Reliability Acceptance Sampling Plans under Progressive Type-I Interval Censoring Schemes in Presence of Dependent Competing Risks

TL;DR

This paper develops reliability acceptance sampling plans under progressive Type-I interval censoring with competing risks, incorporating dependence via frailty models and optimizing for budget constraints, supported by numerical and real-life case studies.

Contribution

It introduces a comprehensive framework for designing sampling plans considering dependent competing risks and budget constraints, including asymptotic properties and optimal design criteria.

Findings

Dependence among failure causes affects sampling plan efficiency.

Frailty models effectively capture dependence in competing risks.

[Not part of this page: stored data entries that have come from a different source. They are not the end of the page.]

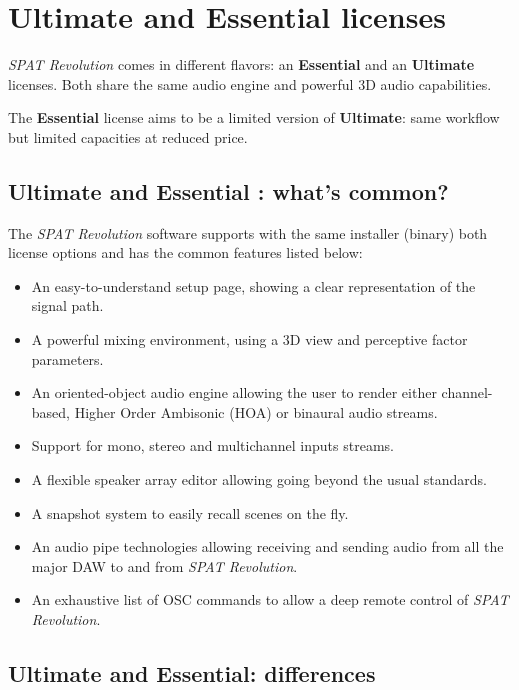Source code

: \documentclass[
  letterpaper,
  DIV=11,
  numbers=noendperiod]{scrreport}
\providecommand{\tightlist}{%
  \setlength{\itemsep}{0pt}\setlength{\parskip}{0pt}}\usepackage{longtable,booktabs,array}
\begin{document}
\hypertarget{ultimate-and-essential-licenses}{%
\chapter{Ultimate and Essential
licenses}\label{ultimate-and-essential-licenses}}

\emph{SPAT Revolution} comes in different flavors: an \textbf{Essential}
and an \textbf{Ultimate} licenses. Both share the same audio engine and
powerful 3D audio capabilities.

The \textbf{Essential} license aims to be a limited version of
\textbf{Ultimate}: same workflow but limited capacities at reduced
price.

\hypertarget{ultimate-and-essential-whats-common}{%
\section{Ultimate and Essential : what's
common?}\label{ultimate-and-essential-whats-common}}

The \emph{SPAT Revolution} software supports with the same installer
(binary) both license options and has the common features listed below:

\begin{itemize}
\tightlist
\item
  An easy-to-understand setup page, showing a clear representation of
  the signal path.
\item
  A powerful mixing environment, using a 3D view and perceptive factor
  parameters.
\item
  An oriented-object audio engine allowing the user to render either
  channel-based, Higher Order Ambisonic (HOA) or binaural audio streams.
\item
  Support for mono, stereo and multichannel inputs streams.
\item
  A flexible speaker array editor allowing going beyond the usual
  standards.
\item
  A snapshot system to easily recall scenes on the fly.
\item
  An audio pipe technologies allowing receiving and sending audio from
  all the major DAW to and from \emph{SPAT Revolution}.
\item
  An exhaustive list of OSC commands to allow a deep remote control of
  \emph{SPAT Revolution}.
\end{itemize}

\hypertarget{ultimate-and-essential-differences}{%
\section{Ultimate and Essential:
differences}\label{ultimate-and-essential-differences}}
\end{document}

Optimized schemes improve reliability assessment under budget constraints.

Abstract

We discuss the development of reliability acceptance sampling plans under progressive Type-I interval censoring schemes in the presence of competing causes of failure. We consider a general framework to accommodate the presence of independent or dependent competing risks and derive the expression for the Fisher information matrix under this framework. We also discuss the asymptotic properties of the maximum likelihood estimators, which are essential in obtaining the sampling plans. Subsequently, we specialize in a frailty model, which allows us to accommodate the dependence among the potential causes of failure. The frailty model provides an independent competing risks model as a limiting case. We then present the traditional sampling plans for both independent and dependent competing risks models using producer and consumer risks. We also consider the design of optimal PIC-I schemes in this context and use a c optimal design criterion, which helps us to obtain more useful reliability acceptance sampling plans in the presence of budgetary constraints. We conduct a comprehensive numerical experiment to examine the impact of the level of dependence among the potential failure times on the resulting sampling plans. We demonstrate an application of the developed methodology using a real-life example and perform a simulation study to study the finite sample properties of the developed sampling plans. The methodology developed in this article has the potential to improve the design of optimal censoring schemes in the presence of competing risks while taking into account budgetary constraints.